Alan Arkin, Michael Caine and Morgan Freeman, Academy Award winners one and all star as three retirees who toiled in a steel factory for decades.   “Al (Arkin) supplements his pension giving sax lessons to untalented youngsters while his neighbor “Annie” (Ann-Margaret) is warm for his form.  “Joe” (Caine has allowed his daughter “Rachel” (Maria Dizzia – Margin Call) and his granddaughter “Brooklyn” (Joey King – Independence Day: Resurgence) to move into his house.  But when he visits the bank to find out why his pension checks have stopped, the bank is robbed by three men.  Their robbery is a dazzling display of precious planning and excellent execution.  They are in and out in two minutes and get away with more than $1 million.  Joe becomes a witness when he shares a moment with one of the robbers and is questioned by FBI Special Agent Hamer (Matt Dillon – Armored).  “Willie” (Freeman) has not told either Al (his roommate) or Joe that he is in end-stage renal failure and doesn’t have long to live without a kidney transplant.

Michael Caine and Joey King in ‘Going in Style’

After the robbery the trio attend a meeting about the stopping of their pension payments.  There they learn their financial futures are ruined because their former employer was taken over by a foreign corporation that has decided to cease operating in the U.S.  As a result the fund that pays their pensions has been frozen and its assets will be liquidated to pay off the company’s creditors.  This gives Joe the idea that if those three robbers could rob his bank, so can he and his friends.  Some elaborate planning and scheming transpires, where they are helped by a “low-life” friend of Rachel’s ex-husband named “Jesus” (John Ortiz – Silver Linings Playbook).

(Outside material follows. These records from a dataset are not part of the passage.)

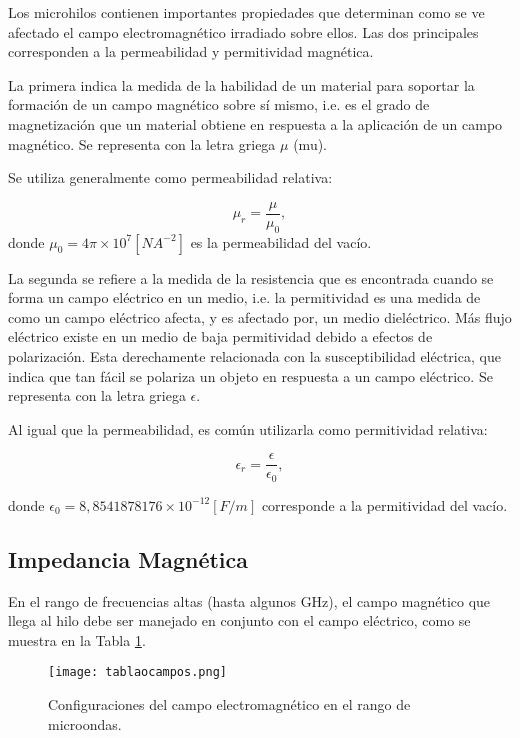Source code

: \documentclass[12pt,letterpaper]{article}
\numberwithin{equation}{section}
\begin{document}
Los microhilos contienen importantes propiedades que determinan como se ve afectado el campo electromagnético irradiado sobre ellos. Las dos principales corresponden a la permeabilidad y permitividad magnética. 

La primera indica la medida de la habilidad de un material para soportar la formación de un campo magnético sobre sí mismo, i.e. es el grado de magnetización que un material obtiene en respuesta a la aplicación de un campo magnético. Se representa con la letra griega $\mu$ (mu). 

Se utiliza generalmente como permeabilidad relativa:

\begin{equation}
\mu_{r}  = \frac{\mu}{\mu_{0}},
\end{equation}
donde $\mu_{0} = 4 \pi \times 10^7 [N A^{-2}]$ es la permeabilidad del vacío. 

La segunda se refiere a la medida de la resistencia que es encontrada cuando se forma un campo eléctrico en un medio, i.e. la permitividad es una medida de como un campo eléctrico afecta, y es afectado por, un medio dieléctrico. Más flujo eléctrico existe en un medio de baja permitividad debido a efectos de polarización. Esta derechamente relacionada con la susceptibilidad eléctrica, que indica que tan fácil se polariza un objeto en respuesta a un campo eléctrico. Se representa con la letra griega $\epsilon$.

Al igual que la permeabilidad, es común utilizarla como permitividad relativa:

\begin{equation}
\epsilon_{r}  = \frac{\epsilon}{\epsilon_{0}},
\end{equation}

\noindent donde $\epsilon_{0} = 8,8541878176 \times 10^{-12} [F/m]$ corresponde a la permitividad del vacío.

\subsection{Impedancia Magnética}

En el rango de frecuencias altas (hasta algunos GHz), el campo magnético que llega al hilo debe ser manejado en conjunto con el campo eléctrico, como se muestra en la Tabla \ref{fig: tablacampos}.

\begin{figure}[H]
	\centering\texttt{[image: tablaocampos.png]}
	\caption{Configuraciones del campo electromagnético en el rango de microondas. \cite{Wire_theory_2}}
	\label{fig: tablacampos}
\end{figure} 
\end{document}
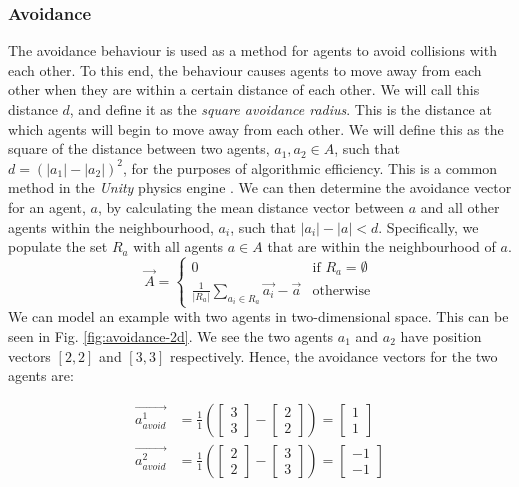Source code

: \documentclass[12pt]{article}
\begin{document}
\subsubsection{Avoidance}
The avoidance behaviour is used as a method for agents to avoid collisions with each other. To this end, the behaviour causes agents to move away from each other when they are within a certain distance of each other. We will call this distance $d$, and define it as the \emph{square avoidance radius}. This is the distance at which agents will begin to move away from each other. We will define this as the square of the distance between two agents, $a_1,a_2 \in A$, such that $d = (|a_1|-|a_2|)^2$, for the purposes of algorithmic efficiency. This is a common method in the \emph{Unity} physics engine \cite{unity}. We can then determine the avoidance vector for an agent, $a$, by calculating the mean distance vector between $a$ and all other agents within the neighbourhood, $a_i$, such that $|a_i| - |a| < d$. Specifically, we populate the set $R_a$ with all agents $a \in A$ that are within the neighbourhood of $a$.
\begin{equation}
\vec{A} = 
\begin{cases}
    0 & \text{if } R_a = \emptyset \\
    \frac{1}{|R_a|} \sum_{a_i \in R_a} \vec{a_i} - \vec{a} & \text{otherwise}
\end{cases}
\end{equation}
We can model an example with two agents in two-dimensional space. This can be seen in Fig. \ref{fig:avoidance-2d}. We see the two agents $a_1$ and $a_2$ have position vectors $[2,2]$ and $[3,3]$ respectively. Hence, the avoidance vectors for the two agents are:

\begin{equation}
    \begin{aligned}
        \vec{a_{avoid}^1} &= \frac{1}{1} \left( \begin{bmatrix} 3 \\ 3 \end{bmatrix} - \begin{bmatrix} 2 \\ 2 \end{bmatrix} \right) = \begin{bmatrix} 1 \\ 1 \end{bmatrix} \\
        \vec{a_{avoid}^2} &= \frac{1}{1} \left( \begin{bmatrix} 2 \\ 2 \end{bmatrix} - \begin{bmatrix} 3 \\ 3 \end{bmatrix} \right) = \begin{bmatrix} -1 \\ -1 \end{bmatrix}
    \end{aligned}
\end{equation}
\end{document}
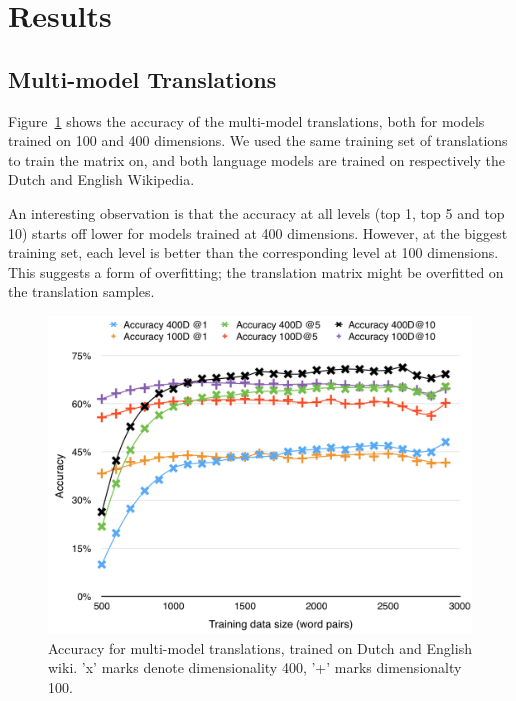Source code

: \section{Results}
\label{sec:results}


\subsection{Multi-model Translations}
Figure~\ref{fig:accuracy_multi_model_wikis} shows the accuracy of the multi-model translations, both for models trained on 100 and 400 dimensions. We used the same training set of translations to train the matrix on, and both language models are trained on respectively the Dutch and English Wikipedia.

An interesting observation is that the accuracy at all levels (top 1, top 5 and top 10) starts off lower for models trained at 400 dimensions. However, at the biggest training set, each level is better than the corresponding level at 100 dimensions. This suggests a form of overfitting; the translation matrix might be overfitted on the translation samples.


\begin{figure}[ht!]
  \centering \includegraphics[width=\linewidth]{images/accuracy_multi_model_wikis}
  \caption{Accuracy for multi-model translations, trained on Dutch and English wiki. 'x' marks denote dimensionality 400, '+' marks dimensionalty 100.}
  \label{fig:accuracy_multi_model_wikis}
\end{figure}



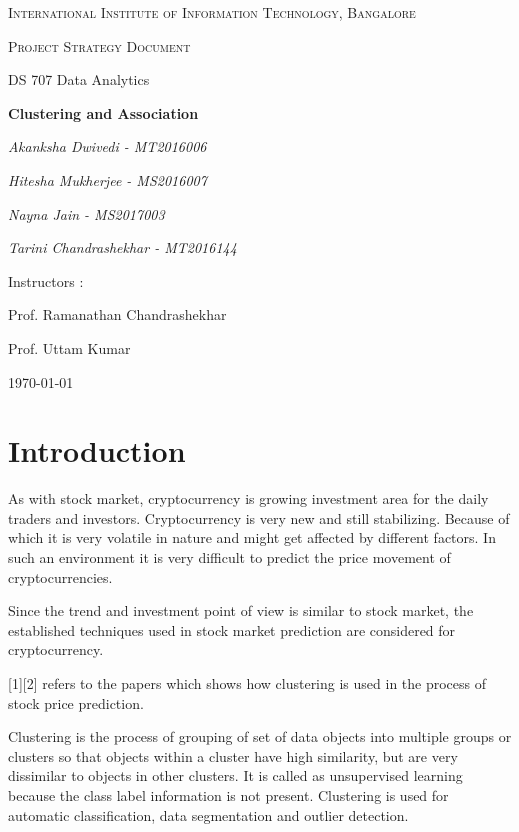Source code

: \documentclass{article}
\begin{document}
\begin{titlepage}
	\centering
	{\scshape\LARGE International Institute of Information Technology, Bangalore \par}
	\vspace{1cm}
	{\scshape\Large Project Strategy Document\par}
	{\Large  DS 707 Data Analytics\par}
	\vspace{1.5cm}
	{\huge\bfseries Clustering and Association \par}
	\vspace{2cm}
	{\Large\itshape Akanksha Dwivedi - MT2016006\par}
	{\Large\itshape Hitesha Mukherjee - MS2016007\par}
	{\Large\itshape Nayna Jain - MS2017003\par}
	{\Large\itshape Tarini Chandrashekhar - MT2016144\par}
	\vfill
	Instructors : \par
	Prof. Ramanathan Chandrashekhar
	\par
	Prof. Uttam Kumar

	\vfill
	{\large \today\par}
\end{titlepage}

\newpage

\section{Introduction}
As with stock market, cryptocurrency is growing investment area for the daily traders and investors. Cryptocurrency is very new and still stabilizing. Because of which it is very volatile in nature and might get affected by different factors. In such an environment it is very difficult to predict the price movement of cryptocurrencies.

Since the trend and investment point of view is similar to stock market, the established techniques used in stock market prediction are considered for cryptocurrency.

[1][2] refers to the papers which shows how clustering is used in the process of stock price prediction.

Clustering is the process of grouping of set of data objects into multiple groups or clusters so that objects within a cluster have high similarity, but are very dissimilar to objects in other clusters. It is called as unsupervised learning because the class label information is not present. Clustering is used for automatic classification, data segmentation and outlier detection.
\end{document}
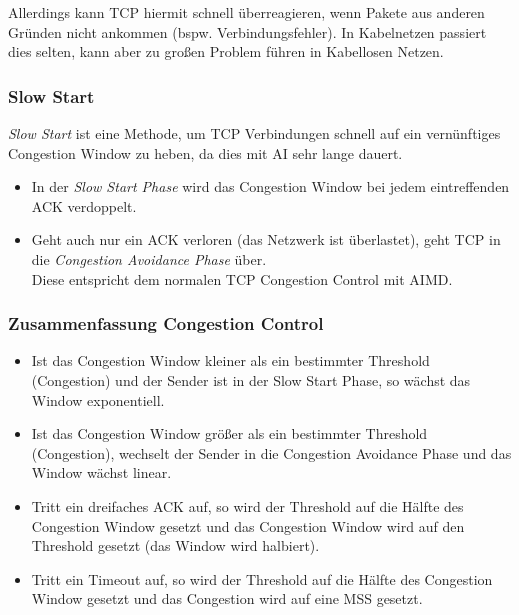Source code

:                 Allerdings kann TCP hiermit schnell überreagieren, wenn Pakete aus anderen Gründen nicht ankommen (bspw. Verbindungsfehler). In Kabelnetzen passiert dies selten, kann aber zu großen Problem führen in Kabellosen Netzen.

            \subsubsection{Slow Start}
                \textit{Slow Start} ist eine Methode, um TCP Verbindungen schnell auf ein vernünftiges Congestion Window zu heben, da dies mit AI sehr lange dauert.
                
                \begin{itemize}
                	\item In der \textit{Slow Start Phase} wird das Congestion Window bei jedem eintreffenden ACK verdoppelt.
                	\item Geht auch nur ein ACK verloren (das Netzwerk ist überlastet), geht TCP in die \textit{Congestion Avoidance Phase} über. \\ Diese entspricht dem normalen TCP Congestion Control mit AIMD.
                \end{itemize}
            
            \subsubsection{Zusammenfassung Congestion Control}
                \begin{itemize}
                	\item Ist das Congestion Window kleiner als ein bestimmter Threshold (Congestion) und der Sender ist in der Slow Start Phase, so wächst das Window exponentiell.
                	\item Ist das Congestion Window größer als ein bestimmter Threshold (Congestion), wechselt der Sender in die Congestion Avoidance Phase und das Window wächst linear.
                	\item Tritt ein dreifaches ACK auf, so wird der Threshold auf die Hälfte des Congestion Window gesetzt und das Congestion Window wird auf den Threshold gesetzt (das Window wird halbiert).
                	\item Tritt ein Timeout auf, so wird der Threshold auf die Hälfte des Congestion Window gesetzt und das Congestion wird auf eine MSS gesetzt.
                \end{itemize}

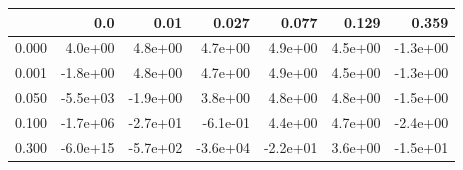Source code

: \begin{tabular}{lrrrrrr}
\toprule
{} &      0.0 &     0.01 &    0.027 &    0.077 &   0.129 &    0.359 \\
\midrule
0.000 &  4.0e+00 &  4.8e+00 &  4.7e+00 &  4.9e+00 & 4.5e+00 & -1.3e+00 \\
0.001 & -1.8e+00 &  4.8e+00 &  4.7e+00 &  4.9e+00 & 4.5e+00 & -1.3e+00 \\
0.050 & -5.5e+03 & -1.9e+00 &  3.8e+00 &  4.8e+00 & 4.8e+00 & -1.5e+00 \\
0.100 & -1.7e+06 & -2.7e+01 & -6.1e-01 &  4.4e+00 & 4.7e+00 & -2.4e+00 \\
0.300 & -6.0e+15 & -5.7e+02 & -3.6e+04 & -2.2e+01 & 3.6e+00 & -1.5e+01 \\
\bottomrule
\end{tabular}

The presence of the underhanded corporate tactics of the former employer and the bank are intended to provide a reason for the robbery, something this reimagining changed from the original.  A change for the worse.  Growing old in a society that praises and prizes youth is tough enough.  The trio of lead actors, aided by a set of stellar supporting players do their best but this move delivers neither style, drama or laughs in sufficient measure.  Joey King is great in a role that was written for her.  Ann-Margaret still oozes sensuality.  The alibis created by Al, Joe and Willie are interesting and well-photographed and Christopher Lloyd is fun as an elderly man who isn’t quite “all there.”  It just isn’t enough.